Top Three Ways to Protect Your Retirement Assets in Divorce

Share ThisShare on FacebookShare on Google+Share on LinkedInTweet about this on TwitterEmail this to someone

During a divorce, retirement funds such as 401(k) accounts, IRAs and pensions are divisible between both parties. Divorce Planning of Austin assists clients to help them get the most from the retirement savings earned during the marriage.

1.     Each retirement account has a different requirement for legal division.  By engaging each plan’s administrator, we help our clients analyze their options for division and payout based on their retirement plans and financial goals.

While the division of marital property generally is governed by state domestic relations law, any assignments of retirement interests must also comply with Federal law, namely the Employee Retirement Income Security Act of 1974 (ERISA) and the Internal Revenue Code of 1986 (the Code).
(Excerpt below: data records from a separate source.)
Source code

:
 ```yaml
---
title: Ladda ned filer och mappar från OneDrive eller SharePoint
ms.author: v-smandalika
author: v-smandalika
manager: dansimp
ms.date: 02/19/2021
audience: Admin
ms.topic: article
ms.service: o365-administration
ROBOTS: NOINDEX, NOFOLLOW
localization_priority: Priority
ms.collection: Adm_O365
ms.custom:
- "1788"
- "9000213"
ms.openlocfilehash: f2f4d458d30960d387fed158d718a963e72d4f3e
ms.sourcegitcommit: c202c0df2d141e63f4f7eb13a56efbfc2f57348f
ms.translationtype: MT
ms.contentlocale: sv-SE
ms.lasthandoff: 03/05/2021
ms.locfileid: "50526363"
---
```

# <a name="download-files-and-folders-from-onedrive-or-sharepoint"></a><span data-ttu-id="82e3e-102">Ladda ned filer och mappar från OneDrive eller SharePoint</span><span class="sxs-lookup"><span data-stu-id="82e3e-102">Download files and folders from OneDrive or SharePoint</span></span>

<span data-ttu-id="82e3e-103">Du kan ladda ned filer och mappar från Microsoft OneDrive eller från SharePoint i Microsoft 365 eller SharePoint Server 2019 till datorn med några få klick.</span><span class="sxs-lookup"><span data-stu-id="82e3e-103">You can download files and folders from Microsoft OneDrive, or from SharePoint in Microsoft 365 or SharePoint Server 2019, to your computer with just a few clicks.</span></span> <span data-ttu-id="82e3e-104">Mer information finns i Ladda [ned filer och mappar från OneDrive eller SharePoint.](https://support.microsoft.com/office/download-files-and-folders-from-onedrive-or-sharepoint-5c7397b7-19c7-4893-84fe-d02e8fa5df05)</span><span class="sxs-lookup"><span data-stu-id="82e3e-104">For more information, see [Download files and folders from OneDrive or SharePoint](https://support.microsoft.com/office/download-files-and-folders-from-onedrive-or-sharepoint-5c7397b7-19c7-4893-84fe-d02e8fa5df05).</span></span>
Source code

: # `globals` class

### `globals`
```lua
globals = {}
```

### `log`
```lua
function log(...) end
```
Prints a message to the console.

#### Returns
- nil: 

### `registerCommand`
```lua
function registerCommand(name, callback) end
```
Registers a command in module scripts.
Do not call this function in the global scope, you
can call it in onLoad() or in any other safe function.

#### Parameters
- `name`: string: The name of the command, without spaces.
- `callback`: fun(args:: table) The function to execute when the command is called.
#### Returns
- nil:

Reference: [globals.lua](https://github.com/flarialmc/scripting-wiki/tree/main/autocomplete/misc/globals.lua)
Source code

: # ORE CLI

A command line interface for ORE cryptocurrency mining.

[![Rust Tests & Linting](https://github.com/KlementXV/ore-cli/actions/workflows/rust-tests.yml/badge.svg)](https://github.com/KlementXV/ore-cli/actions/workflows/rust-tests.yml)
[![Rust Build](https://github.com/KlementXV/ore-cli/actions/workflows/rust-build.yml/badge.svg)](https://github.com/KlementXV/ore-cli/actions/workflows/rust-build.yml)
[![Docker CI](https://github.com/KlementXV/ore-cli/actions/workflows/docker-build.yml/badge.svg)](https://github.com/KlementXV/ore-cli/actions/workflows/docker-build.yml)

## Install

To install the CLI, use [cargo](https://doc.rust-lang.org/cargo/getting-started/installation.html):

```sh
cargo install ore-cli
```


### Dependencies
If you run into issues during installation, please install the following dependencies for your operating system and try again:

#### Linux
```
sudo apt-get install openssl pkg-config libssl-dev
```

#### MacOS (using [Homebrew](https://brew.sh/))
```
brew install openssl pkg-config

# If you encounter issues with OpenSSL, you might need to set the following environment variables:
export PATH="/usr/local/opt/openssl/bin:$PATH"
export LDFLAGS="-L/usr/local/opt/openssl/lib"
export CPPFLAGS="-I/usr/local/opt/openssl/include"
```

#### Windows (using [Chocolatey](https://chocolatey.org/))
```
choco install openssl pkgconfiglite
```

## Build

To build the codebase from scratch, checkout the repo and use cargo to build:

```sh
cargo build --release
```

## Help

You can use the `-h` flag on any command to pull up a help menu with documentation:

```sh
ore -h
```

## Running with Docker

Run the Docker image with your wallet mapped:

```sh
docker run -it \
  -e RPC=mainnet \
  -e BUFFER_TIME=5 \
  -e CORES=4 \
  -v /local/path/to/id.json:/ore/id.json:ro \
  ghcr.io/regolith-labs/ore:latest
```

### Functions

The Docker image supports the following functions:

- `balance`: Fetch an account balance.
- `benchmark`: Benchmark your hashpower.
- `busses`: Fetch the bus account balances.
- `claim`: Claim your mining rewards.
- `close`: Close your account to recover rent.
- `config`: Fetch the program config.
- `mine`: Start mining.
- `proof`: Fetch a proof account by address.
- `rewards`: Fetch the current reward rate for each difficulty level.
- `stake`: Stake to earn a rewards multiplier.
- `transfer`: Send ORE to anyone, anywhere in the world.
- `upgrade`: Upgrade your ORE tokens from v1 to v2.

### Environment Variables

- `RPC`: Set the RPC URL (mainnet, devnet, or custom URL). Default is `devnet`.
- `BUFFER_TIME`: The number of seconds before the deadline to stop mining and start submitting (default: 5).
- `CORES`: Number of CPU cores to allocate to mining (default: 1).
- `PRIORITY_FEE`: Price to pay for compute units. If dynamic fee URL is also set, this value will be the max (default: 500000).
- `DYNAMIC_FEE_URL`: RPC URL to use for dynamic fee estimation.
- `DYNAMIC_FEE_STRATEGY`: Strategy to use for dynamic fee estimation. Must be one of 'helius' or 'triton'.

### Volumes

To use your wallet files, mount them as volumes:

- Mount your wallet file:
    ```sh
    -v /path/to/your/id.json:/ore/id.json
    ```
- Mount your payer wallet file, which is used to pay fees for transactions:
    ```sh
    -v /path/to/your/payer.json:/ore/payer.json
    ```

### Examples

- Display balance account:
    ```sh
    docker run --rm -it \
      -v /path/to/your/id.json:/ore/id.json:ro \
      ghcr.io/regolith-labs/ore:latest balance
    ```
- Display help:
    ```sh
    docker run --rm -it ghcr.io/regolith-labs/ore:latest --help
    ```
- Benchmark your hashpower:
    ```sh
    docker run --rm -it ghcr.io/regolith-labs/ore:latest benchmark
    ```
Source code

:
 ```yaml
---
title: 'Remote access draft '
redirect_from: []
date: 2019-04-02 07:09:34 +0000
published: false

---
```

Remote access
Your retirement plan may require that your attorney draft a Qualified Domestic Relations Order (QDRO or “Quadro”) to divide the assets.  If so, a QDRO needs to be completed before the final decree is signed.  The QDRO outlines every detail of the split so the account administrator can complete the transaction accurately.
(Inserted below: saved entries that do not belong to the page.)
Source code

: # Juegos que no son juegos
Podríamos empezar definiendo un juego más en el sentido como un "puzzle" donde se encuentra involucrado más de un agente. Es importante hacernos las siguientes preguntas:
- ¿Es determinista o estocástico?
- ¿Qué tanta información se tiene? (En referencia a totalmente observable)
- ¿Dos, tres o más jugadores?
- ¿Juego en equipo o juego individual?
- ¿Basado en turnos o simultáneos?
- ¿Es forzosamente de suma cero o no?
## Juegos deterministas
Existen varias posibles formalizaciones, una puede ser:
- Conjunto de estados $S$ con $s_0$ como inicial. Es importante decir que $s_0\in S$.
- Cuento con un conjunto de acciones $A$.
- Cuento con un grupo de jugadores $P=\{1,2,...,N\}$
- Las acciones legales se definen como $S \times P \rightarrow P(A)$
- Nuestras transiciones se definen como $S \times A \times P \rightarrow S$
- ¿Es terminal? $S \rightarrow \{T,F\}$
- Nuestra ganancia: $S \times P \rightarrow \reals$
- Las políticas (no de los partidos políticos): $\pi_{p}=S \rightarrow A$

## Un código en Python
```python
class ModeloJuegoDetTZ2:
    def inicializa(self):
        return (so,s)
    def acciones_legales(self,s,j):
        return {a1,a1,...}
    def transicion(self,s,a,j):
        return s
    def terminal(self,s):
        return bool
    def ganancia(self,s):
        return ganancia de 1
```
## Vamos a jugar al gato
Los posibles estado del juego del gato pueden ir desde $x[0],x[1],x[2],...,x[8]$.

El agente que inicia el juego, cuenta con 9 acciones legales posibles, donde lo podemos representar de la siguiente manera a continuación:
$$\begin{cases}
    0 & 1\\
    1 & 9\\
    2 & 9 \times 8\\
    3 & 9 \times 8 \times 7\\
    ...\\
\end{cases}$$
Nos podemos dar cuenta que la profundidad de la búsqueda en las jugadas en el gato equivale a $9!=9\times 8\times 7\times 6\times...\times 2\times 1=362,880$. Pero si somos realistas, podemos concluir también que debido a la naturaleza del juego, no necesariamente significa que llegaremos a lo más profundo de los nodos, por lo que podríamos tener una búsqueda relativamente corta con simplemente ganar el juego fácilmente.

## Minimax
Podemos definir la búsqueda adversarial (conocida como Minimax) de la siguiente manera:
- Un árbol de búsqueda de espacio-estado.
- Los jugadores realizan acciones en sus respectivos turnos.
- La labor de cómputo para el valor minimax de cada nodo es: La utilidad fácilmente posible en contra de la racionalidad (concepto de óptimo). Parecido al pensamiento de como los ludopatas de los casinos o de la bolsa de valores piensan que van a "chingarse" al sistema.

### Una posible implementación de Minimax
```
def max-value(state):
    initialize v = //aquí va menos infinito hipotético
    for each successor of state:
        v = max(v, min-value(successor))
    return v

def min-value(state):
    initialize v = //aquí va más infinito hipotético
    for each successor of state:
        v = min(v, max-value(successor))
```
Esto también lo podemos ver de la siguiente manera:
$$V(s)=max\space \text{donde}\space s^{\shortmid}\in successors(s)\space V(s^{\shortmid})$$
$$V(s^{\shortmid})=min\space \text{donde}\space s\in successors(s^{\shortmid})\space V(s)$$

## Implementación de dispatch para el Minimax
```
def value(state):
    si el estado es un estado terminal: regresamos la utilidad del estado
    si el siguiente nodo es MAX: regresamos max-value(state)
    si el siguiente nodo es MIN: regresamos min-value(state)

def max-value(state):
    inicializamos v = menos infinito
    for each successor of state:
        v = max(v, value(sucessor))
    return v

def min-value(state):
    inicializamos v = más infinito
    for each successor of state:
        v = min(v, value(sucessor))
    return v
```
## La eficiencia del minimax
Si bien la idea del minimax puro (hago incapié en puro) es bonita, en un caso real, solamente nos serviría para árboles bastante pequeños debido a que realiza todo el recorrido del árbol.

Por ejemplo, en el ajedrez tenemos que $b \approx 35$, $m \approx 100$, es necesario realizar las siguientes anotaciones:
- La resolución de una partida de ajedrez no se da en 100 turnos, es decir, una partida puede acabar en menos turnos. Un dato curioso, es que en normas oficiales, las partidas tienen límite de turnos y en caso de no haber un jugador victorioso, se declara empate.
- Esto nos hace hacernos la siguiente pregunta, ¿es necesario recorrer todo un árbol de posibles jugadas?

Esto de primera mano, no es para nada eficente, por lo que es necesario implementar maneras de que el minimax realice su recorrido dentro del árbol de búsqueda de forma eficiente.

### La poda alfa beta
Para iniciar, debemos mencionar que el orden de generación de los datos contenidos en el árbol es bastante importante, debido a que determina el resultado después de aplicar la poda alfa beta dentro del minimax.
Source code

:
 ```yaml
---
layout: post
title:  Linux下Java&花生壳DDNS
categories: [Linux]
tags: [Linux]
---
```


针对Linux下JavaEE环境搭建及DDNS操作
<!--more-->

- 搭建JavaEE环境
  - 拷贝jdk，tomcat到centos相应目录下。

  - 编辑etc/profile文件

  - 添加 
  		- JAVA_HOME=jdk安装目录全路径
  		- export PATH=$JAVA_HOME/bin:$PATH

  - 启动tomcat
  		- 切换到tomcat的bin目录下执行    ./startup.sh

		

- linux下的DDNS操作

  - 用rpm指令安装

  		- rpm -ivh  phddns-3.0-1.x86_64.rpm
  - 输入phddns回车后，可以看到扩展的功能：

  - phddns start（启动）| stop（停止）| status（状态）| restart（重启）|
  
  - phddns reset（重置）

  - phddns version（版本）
QDRO legal drafting may be specific to the plan.  You should consult an attorney or QDRO specialist before proceeding with the division of retirement benefits since the your plan’s required QDRO wording may be different from standard.

Other retirement plans such as traditional IRAs or Roth IRAs may only require a signature guarantee from the owner of the account and a copy of the divorce decree in order to divide the account.  Please consult your attorney or the plan administrator to determine what is required for division to take place.
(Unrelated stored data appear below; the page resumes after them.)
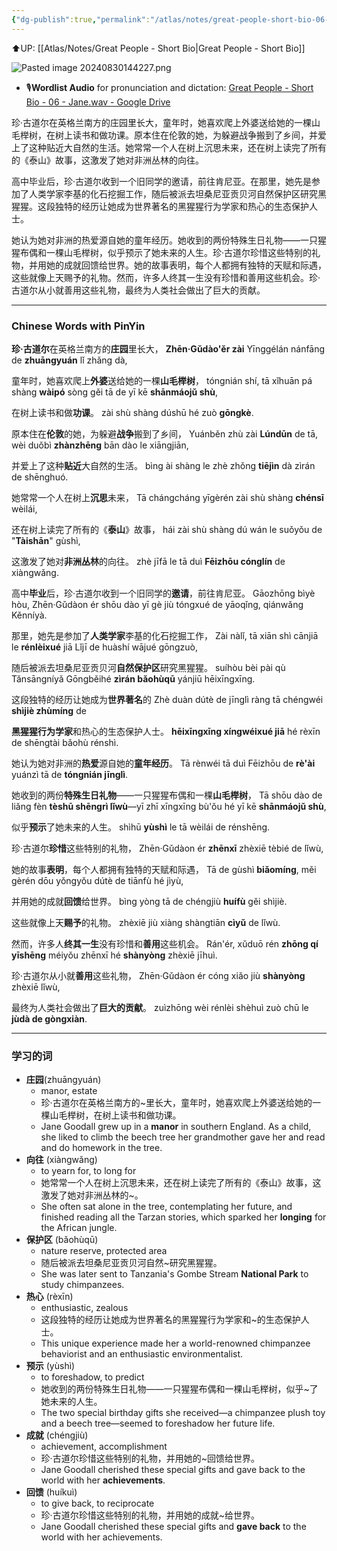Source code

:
 ```yaml
---
{"dg-publish":true,"permalink":"/atlas/notes/great-people-short-bio-06-jane-goodall/","noteIcon":""}
---
```


⬆️UP: [[Atlas/Notes/Great People - Short Bio\|Great People - Short Bio]]

![Pasted image 20240830144227.png](/img/user/Atlas/Utility/Images/Pasted%20image%2020240830144227.png)

- 🎙️**Wordlist Audio** for pronunciation and dictation: [Great People - Short Bio - 06 - Jane.wav - Google Drive](https://drive.google.com/file/d/1O-PxEbKzlVFMx9gJ-RJX3J-MzfT1FS3-/view?usp=drive_link)


珍·古道尔在英格兰南方的庄园里长大，童年时，她喜欢爬上外婆送给她的一棵山毛榉树，在树上读书和做功课。原本住在伦敦的她，为躲避战争搬到了乡间，并爱上了这种贴近大自然的生活。她常常一个人在树上沉思未来，还在树上读完了所有的《泰山》故事，这激发了她对非洲丛林的向往。

高中毕业后，珍·古道尔收到一个旧同学的邀请，前往肯尼亚。在那里，她先是参加了人类学家李基的化石挖掘工作，随后被派去坦桑尼亚贡贝河自然保护区研究黑猩猩。这段独特的经历让她成为世界著名的黑猩猩行为学家和热心的生态保护人士。

她认为她对非洲的热爱源自她的童年经历。她收到的两份特殊生日礼物——一只猩猩布偶和一棵山毛榉树，似乎预示了她未来的人生。珍·古道尔珍惜这些特别的礼物，并用她的成就回馈给世界。她的故事表明，每个人都拥有独特的天赋和际遇，这些就像上天赐予的礼物。然而，许多人终其一生没有珍惜和善用这些机会。珍·古道尔从小就善用这些礼物，最终为人类社会做出了巨大的贡献。

---

### Chinese Words with PinYin

**珍·古道尔**在英格兰南方的**庄园**里长大，
**Zhēn·Gǔdào'ěr zài** Yīnggélán nánfāng de **zhuāngyuán** lǐ zhǎng dà, 

童年时，她喜欢爬上**外婆**送给她的一棵**山毛榉树**，
tóngnián shí, tā xǐhuān pá shàng **wàipó** sòng gěi tā de yī kē **shānmáojǔ shù**,

在树上读书和做**功课**。
zài shù shàng dúshū hé zuò **gōngkè**. 

原本住在**伦敦**的她，为躲避**战争**搬到了乡间，
Yuánběn zhù zài **Lúndūn** de tā, wèi duǒbì **zhànzhēng** bān dào le xiāngjiān, 

并爱上了这种**贴近**大自然的生活。
bìng ài shàng le zhè zhǒng **tiējìn** dà zìrán de shēnghuó. 

她常常一个人在树上**沉思**未来，
Tā chángcháng yīgèrén zài shù shàng **chénsī** wèilái, 

还在树上读完了所有的《**泰山**》故事，
hái zài shù shàng dú wán le suǒyǒu de "**Tàishān**" gùshì, 

这激发了她对**非洲丛林**的向往。
zhè jīfā le tā duì **Fēizhōu cónglín** de xiàngwǎng.


高中**毕业**后，珍·古道尔收到一个旧同学的**邀请**，前往肯尼亚。
Gāozhōng bìyè hòu, Zhēn·Gǔdàon ér shōu dào yī gè jiù tóngxué de yāoqǐng, qiánwǎng Kěnníyà. 
 
 那里，她先是参加了**人类学家**李基的化石挖掘工作，
Zài nàlǐ, tā xiān shì cānjiā le **rénlèixué** jiā Lǐjī de huàshí wājué gōngzuò, 

随后被派去坦桑尼亚贡贝河**自然保护区**研究黑猩猩。
suíhòu bèi pài qù Tǎnsāngníyǎ Gōngběihé **zìrán bǎohùqū** yánjiū hēixīngxīng. 

这段独特的经历让她成为**世界著名**的
Zhè duàn dútè de jīnglì ràng tā chéngwéi **shìjiè zhùmíng** de 

**黑猩猩行为学家**和热心的生态保护人士。
**hēixīngxīng xíngwéixué jiā** hé rèxīn de shēngtài bǎohù rénshì.

她认为她对非洲的**热爱**源自她的**童年经历**。
Tā rènwéi tā duì Fēizhōu de **rè'ài** yuánzì tā de **tóngnián jīnglì**. 

她收到的两份**特殊生日礼物**——一只猩猩布偶和一棵**山毛榉树**，
Tā shōu dào de liǎng fèn **tèshū shēngrì lǐwù**—yī zhī xīngxīng bù'ǒu hé yī kē **shānmáojǔ shù**, 

似乎**预示**了她未来的人生。
shìhū **yùshì** le tā wèilái de rénshēng. 

珍·古道尔**珍惜**这些特别的礼物，
Zhēn·Gǔdàon ér **zhēnxī** zhèxiē tèbié de lǐwù, 

她的故事**表明**，每个人都拥有独特的天赋和际遇，
Tā de gùshì **biǎomíng**, měi gèrén dōu yǒngyǒu dútè de tiānfù hé jìyù, 

并用她的成就**回馈**给世界。
bìng yòng tā de chéngjiù **huífù** gěi shìjiè. 

这些就像上天**赐予**的礼物。
zhèxiē jiù xiàng shàngtiān **cìyǔ** de lǐwù. 

然而，许多人**终其一生**没有珍惜和**善用**这些机会。
Rán'ér, xǔduō rén **zhōng qí yīshēng** méiyǒu zhēnxī hé **shànyòng** zhèxiē jīhuì. 

珍·古道尔从小就**善用**这些礼物，
Zhēn·Gǔdàon ér cóng xiǎo jiù **shànyòng** zhèxiē lǐwù, 

最终为人类社会做出了**巨大的贡献**。
zuìzhōng wèi rénlèi shèhuì zuò chū le **jùdà de gòngxiàn**.


---
### 学习的词
- **庄园**(zhuāngyuán)
    - manor, estate
    - 珍·古道尔在英格兰南方的~里长大，童年时，她喜欢爬上外婆送给她的一棵山毛榉树，在树上读书和做功课。
    - Jane Goodall grew up in a **manor** in southern England. As a child, she liked to climb the beech tree her grandmother gave her and read and do homework in the tree.
- **向往** (xiàngwǎng)
    - to yearn for, to long for
    - 她常常一个人在树上沉思未来，还在树上读完了所有的《泰山》故事，这激发了她对非洲丛林的~。
    - She often sat alone in the tree, contemplating her future, and finished reading all the Tarzan stories, which sparked her **longing** for the African jungle.
- **保护区**  (bǎohùqū)
    - nature reserve, protected area
    - 随后被派去坦桑尼亚贡贝河自然~研究黑猩猩。
    - She was later sent to Tanzania's Gombe Stream **National Park** to study chimpanzees.
- **热心** (rèxīn)
    - enthusiastic, zealous
    - 这段独特的经历让她成为世界著名的黑猩猩行为学家和~的生态保护人士。
    - This unique experience made her a world-renowned chimpanzee behaviorist and an enthusiastic environmentalist.
- **预示** (yùshì)
    - to foreshadow, to predict
    - 她收到的两份特殊生日礼物——一只猩猩布偶和一棵山毛榉树，似乎~了她未来的人生。
    - The two special birthday gifts she received—a chimpanzee plush toy and a beech tree—seemed to foreshadow her future life.
- **成就** (chéngjiù)
    - achievement, accomplishment
    - 珍·古道尔珍惜这些特别的礼物，并用她的~回馈给世界。
    - Jane Goodall cherished these special gifts and gave back to the world with her **achievements**.
- **回馈** (huíkuì)
    - to give back, to reciprocate
    - 珍·古道尔珍惜这些特别的礼物，并用她的成就~给世界。
    - Jane Goodall cherished these special gifts and **gave back** to the world with her achievements.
Be aware that employees with 401ks may be able to borrow from them.  The loan may not be so obvious from the 401k statement, complicating the division of these accounts.  Divorce Planning of Austin can help you to analyze your alternatives.

2.     Each retirement account has different tax consequences for withdrawal and early withdrawal penalties.  Most retirement accounts have penalties for withdrawal before age 59.5. Employer sponsored plan’s like 401ks for example can be withdrawn by the alternate payee pursuant to divorce without early withdrawal penalties (10%) but ordinary income taxes will still need to be paid. For a spouse with little or no income in the first years of divorce, this can be a source of liquidity to support his or her lifestyle.  However, the tradeoff is less money for retirement.

3.     Retirement assets are only one part of a family’s total financial picture.  Divorce Planning of Austin ranks our clients assets in terms of liquidity and tax consequences to help match the division to the clients’ financial goals and priorities.  For example, the proceeds from the sale of a home (after the realtor is paid) generally is not taxed unless there is a very large gain on the sale.  And these proceeds are available to divorcing clients before age 59.5.  Thus home sale proceed nearly always rank high on the list of desirable assets for most of our clients.  Traditional IRAs, on the other hand, rank low because they cannot be withdrawn until age 59.5 and have an ordinary tax associated with withdrawal (and possible penalties if withdrawn after asset division). Brokerage and investment accounts generally rank in-between home sale proceeds and traditional IRAs because they are available for withdrawal and only taxed on the gains in the account.

Divorce Planning of Austin can help you analyze your financial needs as you transition away from married life.  We help you to project your cash flow for the years after your divorce, analyze your strategy for retirement saving and more. Talk to us. We can help.

Divorce Planning of Austin does not provide legal or tax advice. Please consult the appropriate professional regarding your specific circumstances.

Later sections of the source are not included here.